[Assigned task]: Give back an exact copy of the lines in the records below, from the line that has "पद्यबद्धोऽयं ग्रन्थः ।" through the line that has "३. आत्मबोधव्याख्या-(D. 4558 MGOML)", and nothing besides.

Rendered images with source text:
☆ ☆ ☆ ☆ ☆

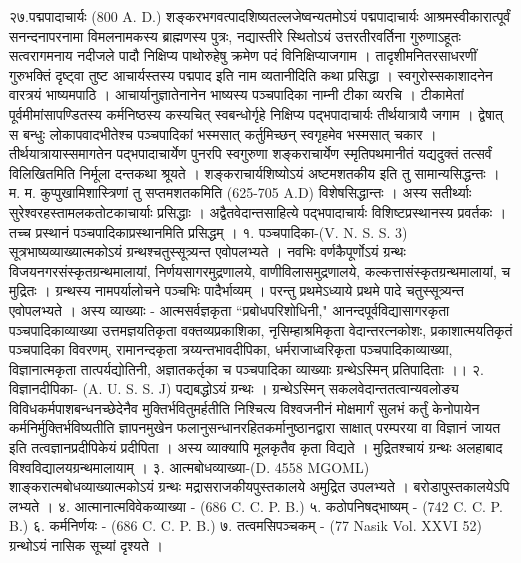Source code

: २७.पद्मपादाचार्यः (800 A. D.)
शङ्करभगवत्पादशिष्यतल्लजेष्वन्यतमोऽयं पद्मपादाचार्यः आश्रमस्वीकारात्पूर्वं सनन्दनापरनामा विमलनामकस्य ब्राह्मणस्य पुत्रः, नद्यास्तीरे स्थितोऽयं उत्तरतीरवर्तिना गुरुणाऽहूतः सत्वरागमनाय नदीजले पादौ निक्षिप्य पाथोरुहेषु क्रमेण पदं विनिक्षिप्याजगाम । तादृशीमनितरसाधरणीं गुरुभक्तिं दृष्ट्वा तुष्ट आचार्यस्तस्य पद्मपाद इति नाम व्यतानीदिति कथा प्रसिद्धा । स्वगुरोस्सकाशादनेन वारत्रयं भाष्यमपाठि । आचार्यानुज्ञातेनानेन भाष्यस्य पञ्चपादिका नाम्नी टीका व्यरचि ।
टीकामेतां पूर्वमीमांसापण्डितस्य कर्मनिष्ठस्य कस्यचित् स्वबन्धोर्गृहे निक्षिप्य पद्भपादाचार्यः तीर्थयात्रायै जगाम । द्वेषात् स बन्धुः लोकापवादभीतेश्च पञ्चपादिकां भस्मसात् कर्तुमिच्छन् स्वगृहमेव भस्मसात् चकार । तीर्थयात्रायास्समागतेन पद्भपादाचार्येण पुनरपि स्वगुरुणा शङ्कराचार्येण स्मृतिपथमानीतं यद्यदुक्तं तत्सर्वं विलिखितमिति निर्मूला दन्तकथा श्रूयते ।
शङ्कराचार्यशिष्योऽयं अष्टमशतकीय इति तु सामान्यसिद्धन्तः । म. म. कुप्पुखामिशास्त्रिणां तु सप्तमशतकमिति (625-705 A.D) विशेषसिद्धान्तः । अस्य सतीर्थ्याः सुरेश्वरहस्तामलकतोटकाचार्याः प्रसिद्धाः । अद्वैतवेदान्तसाहित्ये पद्भपादाचार्यः विशिष्टप्रस्थानस्य प्रवर्तकः । तच्च प्रस्थानं पञ्चपादिकाप्रस्थानमिति प्रसिद्धम् ।
१. पञ्चपादिका-(V. N. S. S. 3)
सूत्रभाष्यव्याख्यात्मकोऽयं ग्रन्थश्चतुस्सूत्र्यन्त एवोपलभ्यते । नवभिः वर्णकैपूर्णोऽयं ग्रन्थः विजयनगरसंस्कृतग्रन्थमालायां, निर्णयसागरमुद्रणालये, वाणीविलासमुद्रणालये, कल्कत्तासंस्कृतग्रन्थमालायां, च मुद्रितः । ग्रन्थस्य नामपर्यालोचने पञ्चभिः पादैर्भाव्यम् । परन्तु प्रथमेऽध्याये प्रथमे पादे चतुस्सूत्र्यन्त एवोपलभ्यते । अस्य व्याख्याः - आत्मसर्वज्ञकृता ``प्रबोधपरिशोधिनी," आनन्दपूर्वविद्यासागरकृता पञ्चपादिकाव्याख्या उत्तमज्ञयतिकृता वक्तव्यप्रकाशिका, नृसिम्हाश्रमिकृता वेदान्तरत्नकोशः, प्रकाशात्मयतिकृतं पञ्चपादिका विवरणम्, रामानन्दकृता त्रय्यन्तभावदीपिका, धर्मराजाध्वरिकृता पञ्चपादिकाव्याख्या, विज्ञानात्मकृता तात्पर्यद्योतिनी, अज्ञातकर्तृका च पञ्चपादिका व्याख्याः ग्रन्थेऽस्मिन् प्रतिपादिताः ।।
२. विज्ञानदीपिका- (A. U. S. S. J)
पद्यबद्धोऽयं ग्रन्थः । ग्रन्थेऽस्मिन् सकलवेदान्ततत्वान्यवलोङ्य विविधकर्मपाशबन्धनच्छेदेनैव मुक्तिर्भवितुमर्हतीति निश्चित्य विश्वजनीनं मोक्षमार्गं सुलभं कर्तुं केनोपायेन कर्मनिर्मुक्तिर्भविष्यतीति ज्ञापनमुखेन फलानुसन्धानरहितकर्मानुष्ठानद्वारा साक्षात् परम्परया वा विज्ञानं जायत इति तत्वज्ञानप्रदीपिकेयं प्रदीपिता । अस्य व्याक्यापि मूलकृतैव कृता विद्यते । मुद्रितश्चायं ग्रन्थः अलहाबाद विश्वविद्यालयग्रन्थमालायाम् ।
३. आत्मबोधव्याख्या-(D. 4558 MGOML)
शाङ्करात्मबोधव्याख्यात्मकोऽयं ग्रन्थः मद्रासराजकीयपुस्तकालये अमुद्रित उपलभ्यते । बरोडापुस्तकालयेऽपि लभ्यते ।
४. आत्मानात्मविवेकव्याख्या - (686 C. C. P. B.)
५. कठोपनिषद्भाष्यम् - (742 C. C. P. B.)
६. कर्मनिर्णयः - (686 C. C. P. B.)
७. तत्वमसिपञ्चकम् - (77 Nasik Vol. XXVI 52) ग्रन्थोऽयं नासिक सूच्यां दृश्यते ।
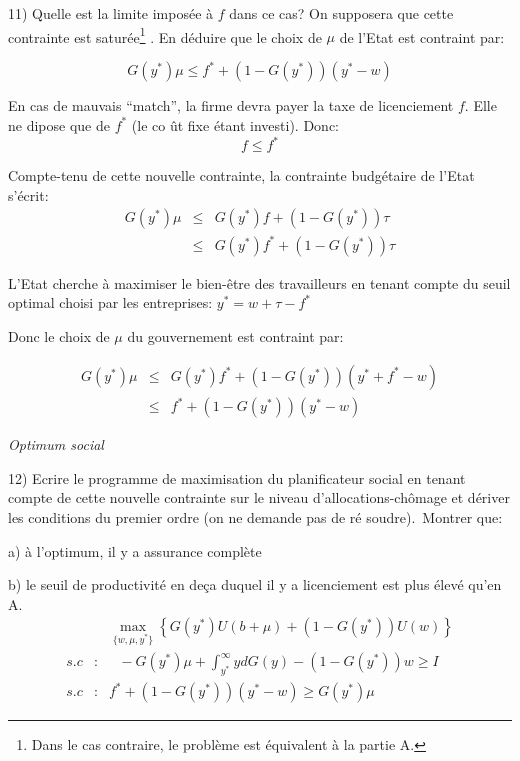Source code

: \documentclass[a4paper]{article}
\begin{document}
\bigskip

11) Quelle est la limite impos\'{e}e \`{a} $f$ dans ce cas? On supposera que
cette contrainte est satur\'{e}e\footnote{%
Dans le cas contraire, le probl\`{e}me est \'{e}quivalent \`{a} la partie A.}%
. En d\'{e}duire que le choix de $\mu $ de l'Etat est contraint par:

\begin{equation*}
G(y^{\ast })\mu \leq f^{\ast }+\left( 1-G(y^{\ast })\right) (y^{\ast }-w)
\end{equation*}

En cas de mauvais \textquotedblleft match\textquotedblright , la firme devra
payer la taxe de licenciement $f$. Elle ne dipose que de $f^{\ast }$ (le co%
\^{u}t fixe \'{e}tant investi). Donc:%
\begin{equation*}
f\leq f^{\ast }
\end{equation*}

Compte-tenu de cette nouvelle contrainte, la contrainte budg\'{e}taire de
l'Etat s'\'{e}crit:%
\begin{eqnarray*}
G(y^{\ast })\mu &\leq &G(y^{\ast })f+\left( 1-G(y^{\ast })\right) \tau \\
&\leq &G(y^{\ast })f^{\ast }+\left( 1-G(y^{\ast })\right) \tau
\end{eqnarray*}

L'Etat cherche \`{a} maximiser le bien-\^{e}tre des travailleurs en tenant
compte du seuil optimal choisi par les entreprises: $y^{\ast }=w+\tau
-f^{\ast }$

Donc le choix de $\mu $ du gouvernement est contraint par:

\begin{eqnarray*}
G(y^{\ast })\mu &\leq &G(y^{\ast })f^{\ast }+\left( 1-G(y^{\ast })\right)
(y^{\ast }+f^{\ast }-w) \\
&\leq &f^{\ast }+\left( 1-G(y^{\ast })\right) (y^{\ast }-w)
\end{eqnarray*}

\textit{Optimum social}

\bigskip

12) Ecrire le programme de maximisation du planificateur social en tenant
compte de cette nouvelle contrainte sur le niveau d'allocations-ch\^{o}mage
et d\'{e}river les conditions du premier ordre (on ne demande pas de r\'{e}%
soudre).\ Montrer que:

a) \`{a} l'optimum, il y a assurance compl\`{e}te

b) le seuil de productivit\'{e} en de\c{c}a duquel il y a licenciement est
plus \'{e}lev\'{e} qu'en A.%
\begin{eqnarray*}
&&\max_{\{w,\mu ,y^{\ast }\}}\left\{ G(y^{\ast })U(b+\mu )+\left(
1-G(y^{\ast })\right) U(w)\right\} \\
s.c &:&\text{ }-G(y^{\ast })\mu +\int_{y^{\ast }}^{\infty }ydG(y)-\left(
1-G(y^{\ast })\right) w\geq I \\
s.c &:&f^{\ast }+\left( 1-G(y^{\ast })\right) (y^{\ast }-w)\geq G(y^{\ast
})\mu
\end{eqnarray*}
\end{document}
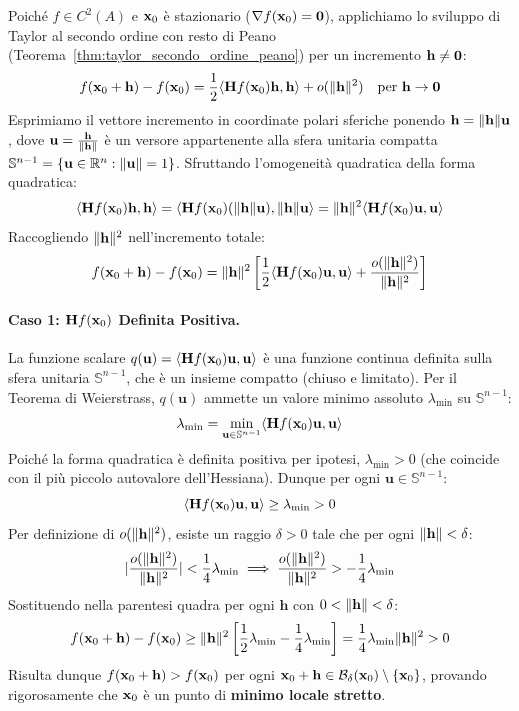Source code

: \begin{dimostrazione}
Poiché $f \in C^2(A)$ e $\bx_0$ è stazionario ($\nabla f(\bx_0) = \bzero$), applichiamo lo sviluppo di Taylor al secondo ordine con resto di Peano (Teorema~\ref{thm:taylor_secondo_ordine_peano}) per un incremento $\mathbf{h} \neq \bzero$:
\[
f(\bx_0 + \mathbf{h}) - f(\bx_0) = \frac{1}{2} \scal{\Hess f(\bx_0)\mathbf{h}, \mathbf{h}} + \smallo(\norm{\mathbf{h}}^2) \quad \text{per } \mathbf{h} \to \bzero
\]
Esprimiamo il vettore incremento in coordinate polari sferiche ponendo $\mathbf{h} = \norm{\mathbf{h}} \mathbf{u}$, dove $\mathbf{u} = \frac{\mathbf{h}}{\norm{\mathbf{h}}}$ è un versore appartenente alla sfera unitaria compatta $\mathbb{S}^{n-1} = \graffe{\mathbf{u} \in \Rn : \norm{\mathbf{u}} = 1}$.
Sfruttando l'omogeneità quadratica della forma quadratica:
\[
\scal{\Hess f(\bx_0)\mathbf{h}, \mathbf{h}} = \scal{\Hess f(\bx_0)(\norm{\mathbf{h}}\mathbf{u}), \norm{\mathbf{h}}\mathbf{u}} = \norm{\mathbf{h}}^2 \scal{\Hess f(\bx_0)\mathbf{u}, \mathbf{u}}
\]
Raccogliendo $\norm{\mathbf{h}}^2$ nell'incremento totale:
\[
f(\bx_0 + \mathbf{h}) - f(\bx_0) = \norm{\mathbf{h}}^2 \left[ \frac{1}{2} \scal{\Hess f(\bx_0)\mathbf{u}, \mathbf{u}} + \frac{\smallo(\norm{\mathbf{h}}^2)}{\norm{\mathbf{h}}^2} \right]
\]
\paragraph{Caso 1: $\Hess f(\bx_0)$ Definita Positiva.}
La funzione scalare $q(\mathbf{u}) = \scal{\Hess f(\bx_0)\mathbf{u}, \mathbf{u}}$ è una funzione continua definita sulla sfera unitaria $\mathbb{S}^{n-1}$, che è un insieme compatto (chiuso e limitato). Per il Teorema di Weierstrass, $q(\mathbf{u})$ ammette un valore minimo assoluto $\lambda_{\min}$ su $\mathbb{S}^{n-1}$:
\[
\lambda_{\min} = \min_{\mathbf{u} \in \mathbb{S}^{n-1}} \scal{\Hess f(\bx_0)\mathbf{u}, \mathbf{u}}
\]
Poiché la forma quadratica è definita positiva per ipotesi, $\lambda_{\min} > 0$ (che coincide con il più piccolo autovalore dell'Hessiana).
Dunque per ogni $\mathbf{u} \in \mathbb{S}^{n-1}$:
\[
\scal{\Hess f(\bx_0)\mathbf{u}, \mathbf{u}} \ge \lambda_{\min} > 0
\]
Per definizione di $\smallo(\norm{\mathbf{h}}^2)$, esiste un raggio $\delta > 0$ tale che per ogni $\norm{\mathbf{h}} < \delta$:
\[
\abs{\frac{\smallo(\norm{\mathbf{h}}^2)}{\norm{\mathbf{h}}^2}} < \frac{1}{4} \lambda_{\min} \implies \frac{\smallo(\norm{\mathbf{h}}^2)}{\norm{\mathbf{h}}^2} > -\frac{1}{4} \lambda_{\min}
\]
Sostituendo nella parentesi quadra per ogni $\mathbf{h}$ con $0 < \norm{\mathbf{h}} < \delta$:
\[
f(\bx_0 + \mathbf{h}) - f(\bx_0) \ge \norm{\mathbf{h}}^2 \left[ \frac{1}{2} \lambda_{\min} - \frac{1}{4} \lambda_{\min} \right] = \frac{1}{4} \lambda_{\min} \norm{\mathbf{h}}^2 > 0
\]
Risulta dunque $f(\bx_0 + \mathbf{h}) > f(\bx_0)$ per ogni $\bx_0 + \mathbf{h} \in \mathcal{B}_\delta(\bx_0) \setminus \graffe{\bx_0}$, provando rigorosamente che $\bx_0$ è un punto di \textbf{minimo locale stretto}.


\end{dimostrazione}
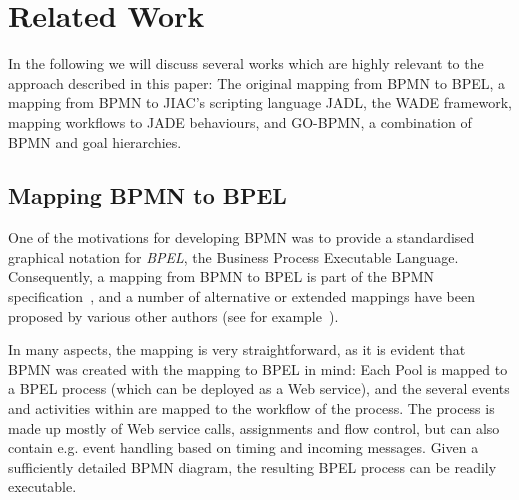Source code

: 

\section{Related Work}
\label{sec:related}

In the following we will discuss several works which are highly relevant to the
approach described in this paper: The original mapping from BPMN to BPEL, a
mapping from BPMN to JIAC's scripting language JADL, the WADE framework, mapping
workflows to JADE behaviours, and GO-BPMN, a combination of BPMN and goal hierarchies.



\subsection{Mapping BPMN to BPEL}

One of the motivations for developing BPMN was to provide a standardised graphical
notation for \emph{BPEL}, the Business Process Executable Language.  Consequently,
a mapping from BPMN to BPEL is part of the BPMN specification~\cite[Appendix
A]{omg2009bpmn}, and a number of alternative or extended mappings have been
proposed by various other authors (see for example~\cite{ouyang2009business}).

In many aspects, the mapping is very straightforward, as it is evident that BPMN
was created with the mapping to BPEL in mind: Each Pool is mapped to a BPEL
process (which can be deployed as a Web service), and the several events and
activities within are mapped to the workflow of the process.  The process is made
up mostly of Web service calls, assignments and flow control, but can also contain
e.g. event handling based on timing and incoming messages.  Given a sufficiently
detailed BPMN diagram, the resulting BPEL process can be readily executable.

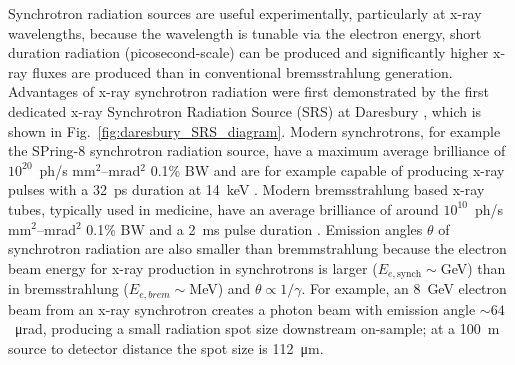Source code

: \documentclass[../main.tex]{subfiles}
\begin{document}
Synchrotron radiation sources are useful experimentally, particularly at x-ray wavelengths, because the wavelength is tunable via the electron energy, short duration radiation (picosecond-scale) can be produced and significantly higher x-ray fluxes are produced than in conventional bremsstrahlung generation. Advantages of x-ray synchrotron radiation were first demonstrated by the first dedicated x-ray Synchrotron Radiation Source (SRS) at Daresbury \cite{munro2019fifty,robinson1981experiments}, which is shown in Fig.~\ref{fig:daresbury_SRS_diagram}. Modern synchrotrons, for example the SPring-8 synchrotron radiation source, have a maximum average brilliance of $10^{20}$~ph/\si{\second} \si{\milli\meter}$^{2}$--\si{\milli\radian}$^{2}$ 0.1\% BW \cite{spring8beamlines} and are for example capable of producing x-ray pulses with a 32~\si{\pico\second} duration at 14~\si{\kilo\electronvolt} \cite{tanaka2001field}. Modern bremsstrahlung based x-ray tubes, typically used in medicine, have an average brilliance of around $10^{10}$~ph/\si{\second} \si{\milli\meter}$^{2}$--\si{\milli\radian}$^{2}$ 0.1\% BW and a 2~\si{\milli\second} pulse duration \cite{behling2018diagnostic}.
Emission angles $\theta$ of synchrotron radiation are also smaller than bremmstrahlung because the electron beam energy for x-ray production in synchrotrons is larger ($E_{e,\mathrm{synch}}\sim$\si{\giga\electronvolt}) than in bremsstrahlung ($E_{e,\si{brem}}\sim$\si{\mega\electronvolt}) and $\theta \propto 1/\gamma$. For example, an 8~\si{\giga\electronvolt} electron beam from an x-ray synchrotron creates a photon beam with emission angle $\sim 64$~\si{\micro\radian}, producing a small radiation spot size downstream on-sample; at a 100~\si{\meter} source to detector distance the spot size is 112~\si{\micro\meter}.        
\end{document}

☆ ☆ ☆ ☆ ☆

[Finished exercise]:
पद्यबद्धोऽयं ग्रन्थः । ग्रन्थेऽस्मिन् सकलवेदान्ततत्वान्यवलोङ्य विविधकर्मपाशबन्धनच्छेदेनैव मुक्तिर्भवितुमर्हतीति निश्चित्य विश्वजनीनं मोक्षमार्गं सुलभं कर्तुं केनोपायेन कर्मनिर्मुक्तिर्भविष्यतीति ज्ञापनमुखेन फलानुसन्धानरहितकर्मानुष्ठानद्वारा साक्षात् परम्परया वा विज्ञानं जायत इति तत्वज्ञानप्रदीपिकेयं प्रदीपिता । अस्य व्याक्यापि मूलकृतैव कृता विद्यते । मुद्रितश्चायं ग्रन्थः अलहाबाद विश्वविद्यालयग्रन्थमालायाम् ।
३. आत्मबोधव्याख्या-(D. 4558 MGOML)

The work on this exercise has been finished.